__AIM OF THE TASK__. The job is to find each line in the entries holding the string "rows" and copy that line.

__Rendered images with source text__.
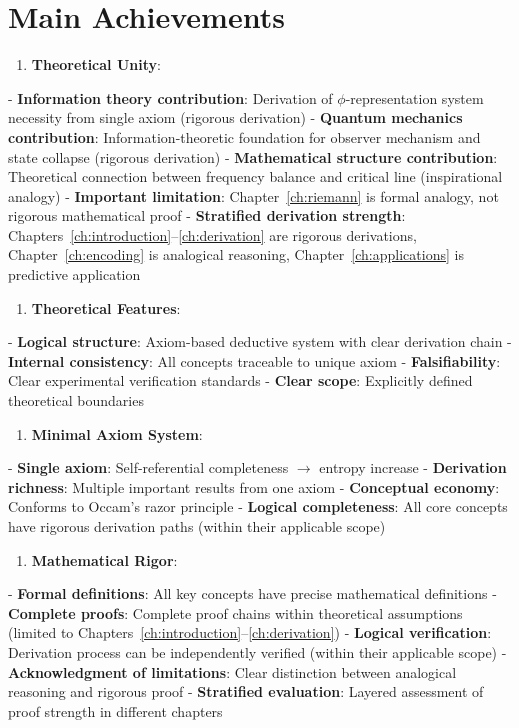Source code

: \section{Main Achievements}
\label{sec:ch08_conclusion:main-achievements}

\begin{enumerate}
\item \textbf{Theoretical Unity}:
\end{enumerate}
   - \textbf{Information theory contribution}: Derivation of $\phi$-representation system necessity from single axiom (rigorous derivation)
   - \textbf{Quantum mechanics contribution}: Information-theoretic foundation for observer mechanism and state collapse (rigorous derivation)
   - \textbf{Mathematical structure contribution}: Theoretical connection between frequency balance and critical line (inspirational analogy)
   - \textbf{Important limitation}: Chapter~\ref{ch:riemann} is formal analogy, not rigorous mathematical proof
   - \textbf{Stratified derivation strength}: Chapters~\ref{ch:introduction}--\ref{ch:derivation} are rigorous derivations, Chapter~\ref{ch:encoding} is analogical reasoning, Chapter~\ref{ch:applications} is predictive application

\begin{enumerate}
\item \textbf{Theoretical Features}:
\end{enumerate}
   - \textbf{Logical structure}: Axiom-based deductive system with clear derivation chain
   - \textbf{Internal consistency}: All concepts traceable to unique axiom
   - \textbf{Falsifiability}: Clear experimental verification standards
   - \textbf{Clear scope}: Explicitly defined theoretical boundaries

\begin{enumerate}
\item \textbf{Minimal Axiom System}:
\end{enumerate}
   - \textbf{Single axiom}: Self-referential completeness $\rightarrow$ entropy increase
   - \textbf{Derivation richness}: Multiple important results from one axiom
   - \textbf{Conceptual economy}: Conforms to Occam's razor principle
   - \textbf{Logical completeness}: All core concepts have rigorous derivation paths (within their applicable scope)

\begin{enumerate}
\item \textbf{Mathematical Rigor}:
\end{enumerate}
   - \textbf{Formal definitions}: All key concepts have precise mathematical definitions
   - \textbf{Complete proofs}: Complete proof chains within theoretical assumptions (limited to Chapters~\ref{ch:introduction}--\ref{ch:derivation})
   - \textbf{Logical verification}: Derivation process can be independently verified (within their applicable scope)
   - \textbf{Acknowledgment of limitations}: Clear distinction between analogical reasoning and rigorous proof
   - \textbf{Stratified evaluation}: Layered assessment of proof strength in different chapters

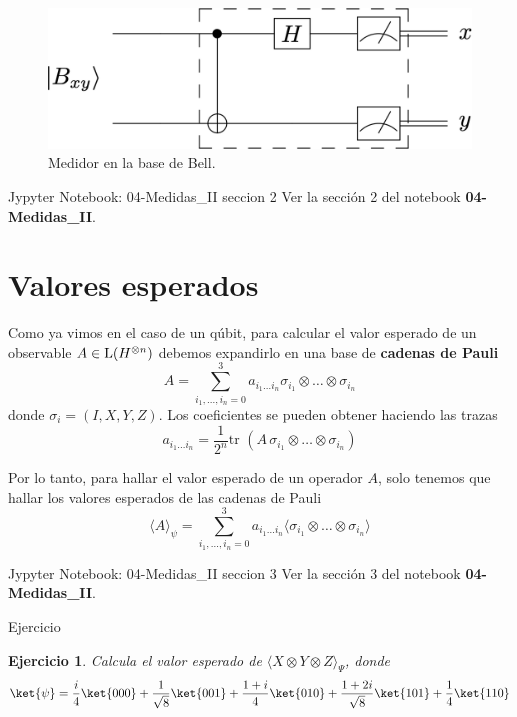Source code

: \documentclass[a4paper,11pt]{book} %
\newtheorem{ejercicio_contador}{Ejercicio}
\newcommand{\Ejercicio}[1]{
		\begin{mybox_gray}{Ejercicio} 
			\begin{ejercicio_contador}
				 #1 
			\end{ejercicio_contador} 
		\end{mybox_gray}
	}
\numberwithin{equation}{chapter}
\begin{document}
	\begin{figure}[H]
	\centering 
	\includegraphics[width=0.4\linewidth]{Figuras/Fig_medidas2_Bell_meter}
	\caption{Medidor en la base de Bell. }
	\label{Fig_medidas2_Bell_meter}
	\end{figure}

	\begin{mybox_orange}{Jypyter Notebook: 04-Medidas\_II seccion 2}
	Ver la sección 2 del notebook \textbf{04-Medidas\_II}.
	\end{mybox_orange}


    \section{Valores esperados}

Como ya vimos en el caso de un qúbit, para calcular el valor esperado de un observable $A\in {\rm L}(H^{\otimes n})$ debemos expandirlo en una base de \textbf{cadenas de Pauli}
	\begin{equation} \label{ec_medidas2_A_en_cadenas_de_Pauli}
	A = \sum_{i_1,...,i_n=0}^3 a_{i_1\ldots i_n} \sigma_{i_1}\otimes \ldots \otimes \sigma_{i_n}
	\end{equation}
donde $\sigma_i = (I,X,Y,Z)$. Los coeficientes se pueden obtener haciendo las trazas
	\begin{equation} \label{ec_medidas2_coef_A_en_cadenas_de_Pauli}
	a_{i_1\ldots i_n} =\frac{1}{2^n} \text{tr } (A \,  \sigma_{i_1}\otimes \ldots  \otimes\sigma_{i_n})
	\end{equation}

Por lo tanto, para hallar el valor esperado de un operador $A$, solo tenemos que hallar los valores esperados de las cadenas de Pauli
	\begin{equation}
	\langle A \rangle_{\psi} =  \sum_{i_1,...,i_n=0}^3 a_{i_1\ldots i_n} \langle \sigma_{i_1}\otimes \ldots   \otimes\sigma_{i_n}\rangle
	\end{equation}

	\begin{mybox_orange}{Jypyter Notebook: 04-Medidas\_II seccion 3}
	Ver la sección 3 del notebook \textbf{04-Medidas\_II}.
	\end{mybox_orange}

	\Ejercicio{Calcula el valor esperado de $\langle X\otimes Y\otimes Z\rangle_\Psi$, donde 
	$$
	\ket{\psi} = \frac{i}{4} \ket{000}+\frac{1}{\sqrt{8}} \ket{001}+\frac{1+i}{4} \ket{010}+
	\frac{1+2i}{\sqrt{8}}\ket{101}+\frac{1}{4} \ket{110}
	$$   }
	
\end{document}
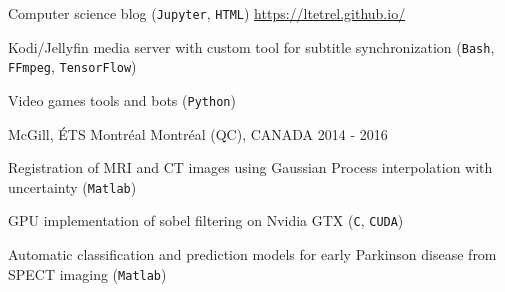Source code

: 


\begin{cventries}


\cventry
{} %
{} %
{} %
{} %
{ %
\vspace{-5mm}
\begin{cvitems}
\item {Computer science blog (\texttt{Jupyter}, \texttt{HTML}) \url{https://ltetrel.github.io/}}
\item {Kodi/Jellyfin media server with custom tool for subtitle synchronization (\texttt{Bash}, \texttt{FFmpeg}, \texttt{TensorFlow})}
\item {Video games tools and bots (\texttt{Python})}
\end{cvitems}
}


\cventry
{} %
{McGill, ÉTS Montréal} %
{\hspace{-5mm}Montréal (QC), CANADA} %
{2014 - 2016} %
{ %
\vspace{-5mm}
\begin{cvitems}
\item {Registration of MRI and CT images using Gaussian Process interpolation with uncertainty (\texttt{Matlab})}
\item {GPU implementation of sobel filtering on Nvidia GTX (\texttt{C}, \texttt{CUDA})}
\item {Automatic classification and prediction models for early Parkinson disease from SPECT imaging (\texttt{Matlab})}
\end{cvitems}
}


\end{cventries}
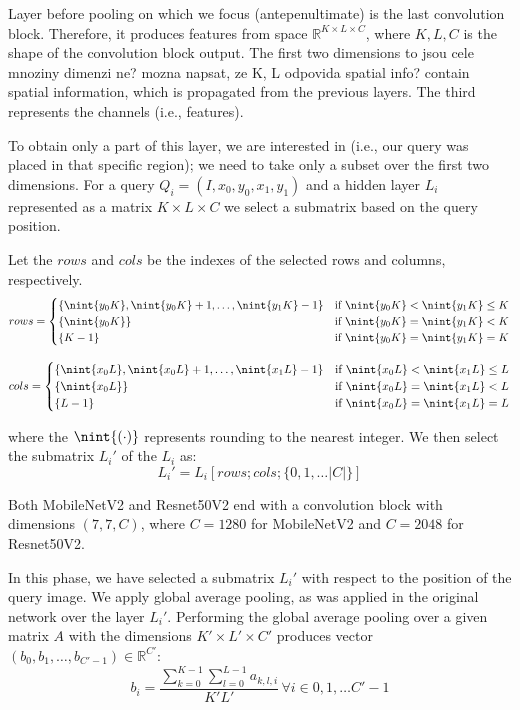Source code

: Layer before pooling on which we focus (antepenultimate) is the last convolution block. Therefore, it produces features from space $\mathbb{R}^{K\times L \times C}$, where $K, L, C$ is the shape of the convolution block output. The first two dimensions {\color{red} to jsou cele mnoziny dimenzi ne? mozna napsat, ze K, L odpovida spatial info?} contain spatial information, which is propagated from the previous layers. The third represents the channels (i.e., features).

To obtain only a part of this layer, we are interested in (i.e., our query was placed in that specific region); we need to take only a subset over the first two dimensions. For a query $Q_i = (I, x_0, y_0, x_1, y_1)$ and a hidden layer $L_i$ represented as a matrix $K \times L \times C$ we select a submatrix based on the query position. 

Let the $rows$ and $cols$ be the indexes of the selected rows and columns, respectively. 
$$
    rows =
    \begin{cases}
        \{\nint{y_0 K}, \nint{y_0 K} + 1, \ldots, \nint{y_1 K}-1\} & \text{if } \nint{y_0K} < \nint{y_1K} \leq K \\
        \{\nint{y_0K}\} & \text{if } \nint{y_0K} = \nint{y_1K} < K\\
        \{K-1\} & \text{if } \nint{y_0K} = \nint{y_1K} = K\\
    \end{cases}
$$

$$
    cols =
    \begin{cases}
        \{\nint{x_0 L}, \nint{x_0 L} + 1, \ldots, \nint{x_1 L}-1\} & \text{if } \nint{x_0L} < \nint{x_1L} \leq L \\
        \{\nint{x_0L}\} & \text{if } \nint{x_0L} = \nint{x_1L} < L\\
        \{L-1\} & \text{if } \nint{x_0L} = \nint{x_1L} = L\\
    \end{cases}
$$

where the $\nint{(\cdot)}$ represents rounding to the nearest integer. We then select the submatrix $L_i'$ of the $L_i$ as: 
$$
L_i' = L_i[rows; cols; \{0, 1, \ldots |C|\}]
$$

Both MobileNetV2 and Resnet50V2 end with a convolution block with dimensions $(7,7,C)$, where $C = 1280$ for MobileNetV2 and $C = 2048$ for Resnet50V2. 

In this phase, we have selected a submatrix $L_i'$ with respect to the position of the query image. We apply global average pooling, as was applied in the original network over the layer $L_i'$. Performing the global average pooling over a given matrix $A$ with the dimensions $K' \times L' \times C'$ produces vector $(b_0, b_1, \ldots, b_{C'-1}) \in \mathbb{R}^{C'}$:
$$
    b_i = \frac{\sum_{k=0}^{K-1} \sum_{l=0}^{L-1} a_{k, l, i}} {K'L'} \, \forall i \in {0, 1, \ldots C'-1}
$$

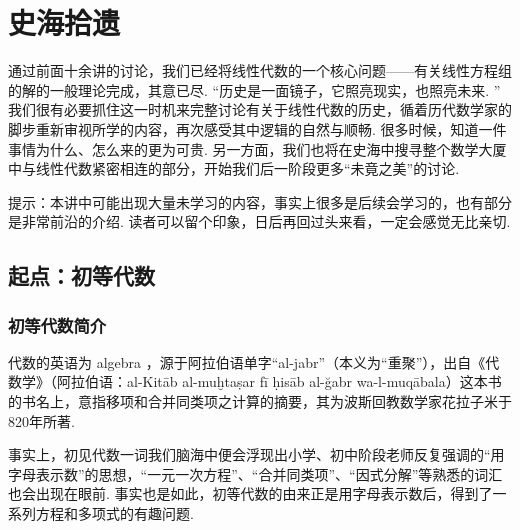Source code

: \chapter{史海拾遗} \label{chap:史海拾遗}

通过前面十余讲的讨论，我们已经将线性代数的一个核心问题——有关线性方程组的解的一般理论完成，其意已尽. ``历史是一面镜子，它照亮现实，也照亮未来. '' 我们很有必要抓住这一时机来完整讨论有关于线性代数的历史，循着历代数学家的脚步重新审视所学的内容，再次感受其中逻辑的自然与顺畅. 很多时候，知道一件事情为什么、怎么来的更为可贵. 另一方面，我们也将在史海中搜寻整个数学大厦中与线性代数紧密相连的部分，开始我们后一阶段更多``未竟之美''的讨论.

提示：本讲中可能出现大量未学习的内容，事实上很多是后续会学习的，也有部分是非常前沿的介绍. 读者可以留个印象，日后再回过头来看，一定会感觉无比亲切.

\section{起点：初等代数}

\subsection{初等代数简介}

代数的英语为 algebra ，源于阿拉伯语单字``al-jabr''（本义为``重聚''），出自《代数学》（阿拉伯语：al-Kitāb al-muḫtaṣar fī ḥisāb al-ğabr wa-l-muqābala）这本书的书名上，意指移项和合并同类项之计算的摘要，其为波斯回教数学家花拉子米于820年所著.

事实上，初见代数一词我们脑海中便会浮现出小学、初中阶段老师反复强调的``用字母表示数''的思想，``一元一次方程''、``合并同类项''、``因式分解''等熟悉的词汇也会出现在眼前. 事实也是如此，初等代数的由来正是用字母表示数后，得到了一系列方程和多项式的有趣问题.

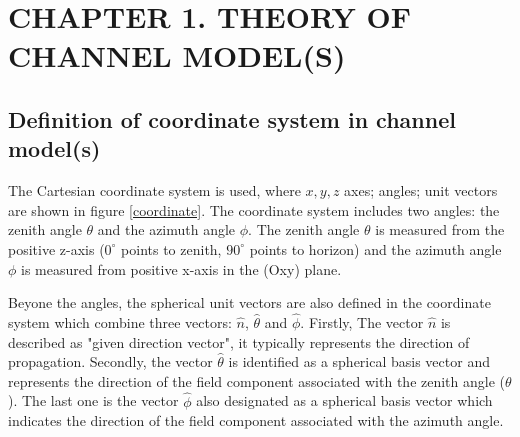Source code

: \documentclass{article} %
\begin{document}

%




\tableofcontents 
\thispagestyle{empty}
\cleardoublepage



{\let\oldnumberline\numberline
\renewcommand{\numberline}{Figure~\oldnumberline}
\listoffigures} 
\newpage




\section*{CHAPTER 1. THEORY OF CHANNEL MODEL(S)}
\setcounter{section}{1}
\setcounter{figure}{0}
\setcounter{table}{0}
\subsection{Definition of coordinate system in channel model(s)}
The Cartesian coordinate system is used, where $x, y, z$ axes; angles; unit vectors are shown in figure \ref{coordinate}. The coordinate system includes two angles: the zenith angle $\theta$ and the azimuth angle $\phi$. The zenith angle $\theta$ is measured from the positive z-axis ($0^\circ$ points to zenith, $90^\circ$ points to horizon) and the azimuth angle $\phi$ is measured from positive x-axis in the (Oxy) plane.

Beyone the angles, the spherical unit vectors are also defined in the coordinate system which combine three vectors: $\hat{n}$, $\hat{\theta}$ and $\hat{\phi}$. Firstly, The vector $\hat{n}$ is described as "given direction vector", it typically represents the direction of propagation. Secondly, the vector $\hat{\theta}$ is identified as a spherical basis vector and represents the direction of the field component associated with the zenith angle ($\theta$). The last one is the vector $\hat{\phi}$ also designated as a spherical basis vector which indicates the direction of the field component associated with the azimuth angle.
\end{document}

__SOLUTION TO THIS EXERCISE__.
Let the $rows$ and $cols$ be the indexes of the selected rows and columns, respectively. 
    rows =
L_i' = L_i[rows; cols; \{0, 1, \ldots |C|\}]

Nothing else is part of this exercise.